Hay cosas que no cambian
En cierta manera, Almas en pena de Inisherin es un western rural, quebrado en su solemnidad por un humor soterrado que hace lo que vemos sea respirable. A pesar de que suenen las bombas lejanas de la guerra interna en la gran isla del país y los diálogos hirientes de otro conflicto más próximo y personal. La inteligencia de su autor hace resonar escenario y personajes con una potencia inesperada. Además, nos hace pensar en aquello a lo que la ausencia de amor, la ignorancia, el dogma o los injustificados sueños de trascendencia pueden llevarnos: a sostener guerras personales que duren más allá de nuestras propias y limitadas existencias.
«Hay cosas que no cambian. Y creo que eso es bueno». De las casi últimas y muy sencillas líneas que Pádraic, el personaje de Farrell, pronuncia en la película, no obtenemos ni consuelo ni gratificación.
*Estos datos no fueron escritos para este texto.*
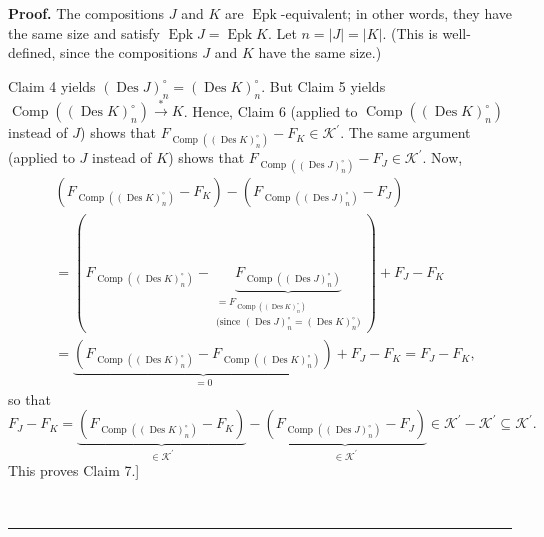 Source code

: \documentclass[numbers=enddot,12pt,final,onecolumn,notitlepage]{scrartcl}%
\theoremstyle{definition}
\newenvironment{proof}[1][Proof]{\noindent\textbf{#1.} }{\ \rule{0.5em}{0.5em}}
\begin{document}
\begin{proof}
The compositions $J$ and $K$ are $\operatorname*{Epk}$-equivalent; in other
words, they have the same size and satisfy $\operatorname*{Epk}%
J=\operatorname*{Epk}K$. Let $n=\left\vert J\right\vert =\left\vert
K\right\vert $. (This is well-defined, since the compositions $J$ and $K$ have
the same size.)

Claim 4 yields $\left(  \operatorname*{Des}J\right)  _{n}^{\circ}=\left(
\operatorname*{Des}K\right)  _{n}^{\circ}$. But Claim 5 yields
$\operatorname*{Comp}\left(  \left(  \operatorname*{Des}K\right)  _{n}^{\circ
}\right)  \overset{\ast}{\rightarrow}K$. Hence, Claim 6 (applied to
$\operatorname*{Comp}\left(  \left(  \operatorname*{Des}K\right)  _{n}^{\circ
}\right)  $ instead of $J$) shows that $F_{\operatorname*{Comp}\left(  \left(
\operatorname*{Des}K\right)  _{n}^{\circ}\right)  }-F_{K}\in\mathcal{K}%
^{\prime}$. The same argument (applied to $J$ instead of $K$) shows that
$F_{\operatorname*{Comp}\left(  \left(  \operatorname*{Des}J\right)
_{n}^{\circ}\right)  }-F_{J}\in\mathcal{K}^{\prime}$. Now,%
\begin{align*}
&  \left(  F_{\operatorname*{Comp}\left(  \left(  \operatorname*{Des}K\right)
_{n}^{\circ}\right)  }-F_{K}\right)  -\left(  F_{\operatorname*{Comp}\left(
\left(  \operatorname*{Des}J\right)  _{n}^{\circ}\right)  }-F_{J}\right) \\
&  =\left(  F_{\operatorname*{Comp}\left(  \left(  \operatorname*{Des}%
K\right)  _{n}^{\circ}\right)  }-\underbrace{F_{\operatorname*{Comp}\left(
\left(  \operatorname*{Des}J\right)  _{n}^{\circ}\right)  }}%
_{\substack{=F_{\operatorname*{Comp}\left(  \left(  \operatorname*{Des}%
K\right)  _{n}^{\circ}\right)  }\\\text{(since }\left(  \operatorname*{Des}%
J\right)  _{n}^{\circ}=\left(  \operatorname*{Des}K\right)  _{n}^{\circ
}\text{)}}}\right)  +F_{J}-F_{K}\\
&  =\underbrace{\left(  F_{\operatorname*{Comp}\left(  \left(
\operatorname*{Des}K\right)  _{n}^{\circ}\right)  }-F_{\operatorname*{Comp}%
\left(  \left(  \operatorname*{Des}K\right)  _{n}^{\circ}\right)  }\right)
}_{=0}+F_{J}-F_{K}=F_{J}-F_{K},
\end{align*}
so that%
\[
F_{J}-F_{K}=\underbrace{\left(  F_{\operatorname*{Comp}\left(  \left(
\operatorname*{Des}K\right)  _{n}^{\circ}\right)  }-F_{K}\right)  }%
_{\in\mathcal{K}^{\prime}}-\underbrace{\left(  F_{\operatorname*{Comp}\left(
\left(  \operatorname*{Des}J\right)  _{n}^{\circ}\right)  }-F_{J}\right)
}_{\in\mathcal{K}^{\prime}}\in\mathcal{K}^{\prime}-\mathcal{K}^{\prime
}\subseteq\mathcal{K}^{\prime}.
\]
This proves Claim 7.]


\end{proof}
\end{document}

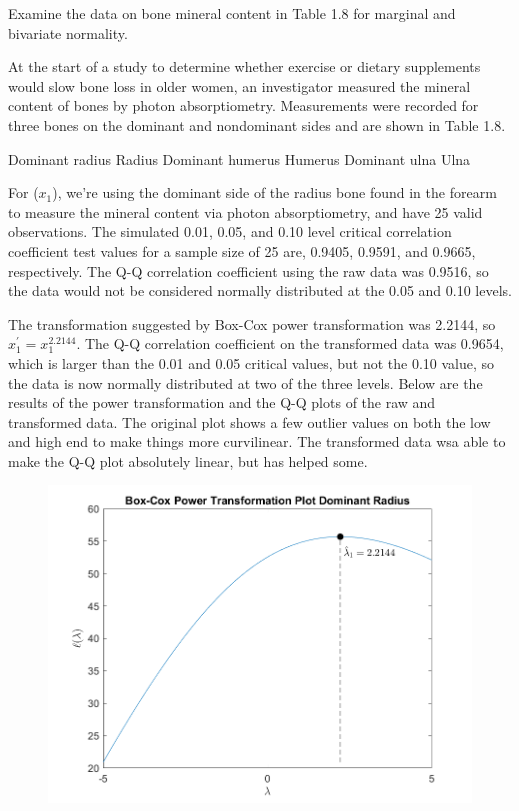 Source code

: Examine the data on bone mineral content in Table 1.8 for marginal and bivariate normality.

At the start of a study to determine whether exercise or dietary supplements would slow bone loss in older women, an investigator measured the mineral content of bones by photon absorptiometry.
Measurements were recorded for three bones on the dominant and nondominant sides and are shown in Table 1.8.

Dominant radius	Radius	Dominant humerus	Humerus	Dominant ulna	Ulna

For ($x_{1}$), we're using the dominant side of the radius bone found in the forearm to measure the mineral content via photon absorptiometry, and have 25 valid observations. The simulated 0.01, 0.05, and 0.10 level critical correlation coefficient test values for a sample size of 25 are, 0.9405, 0.9591, and 0.9665, respectively. The Q-Q correlation coefficient using the raw data was 0.9516, so the data would not be considered normally distributed at the 0.05 and 0.10 levels.

The transformation suggested by Box-Cox power transformation was 2.2144, so $x_{1}^{\prime} = x_{1}^{2.2144}$. The Q-Q correlation coefficient on the transformed data was 0.9654, which is larger than the 0.01 and 0.05 critical values, but not the 0.10 value, so the data is now normally distributed at two of the three levels. Below are the results of the power transformation and the Q-Q plots of the raw and transformed data. The original plot shows a few outlier values on both the low and high end to make things more curvilinear. The transformed data wsa able to make the Q-Q plot absolutely linear, but has helped some.

\begin{center}
    \begin{figure}[H]
        \centering
        \includegraphics[scale=0.6]{./matlab/chapter-4/sol4.34.power.1.png}
    \end{figure}
\end{center}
Solo el preludio de algo que no veremos, pero que sospechamos puede consumir el resto de la existencia de los antiguos amigos de Inisherin. A imagen y semejanza de lo que ocurre con el corazón de una tierra como Irlanda desde hace un siglo.
Compleja y abierta a diversas interpretaciones hasta el fin, pese a su superficie aparentemente fácil, la película nos sorprende a cada paso. Lo ha hecho con todos aquellos que aman el cine sin necesidad de otros añadidos que los básicos: con buenas escenas, con geniales intérpretes y con el cimiento de una sólida dramaturgia. Entretiene, hace pensar y conmueve.
Jamás Colin Farrell ha estado tan brillante en un rol tan comedido como ajustado. Un trabajador incansable que por fin accede al Olimpo de los actores, del que siempre debió formar parte. Almas en pena de Inisherin tiene ya esperando múltiples premios y reconocimientos en próximas fechas. Con gran probabilidad obtendrá los de guion original para su escritor. Es otro hito insoslayable del principio de año que espera a sus espectadores, como no, para que la disfruten en las grandes pantallas de las salas. Por favor, que eso tampoco cambie.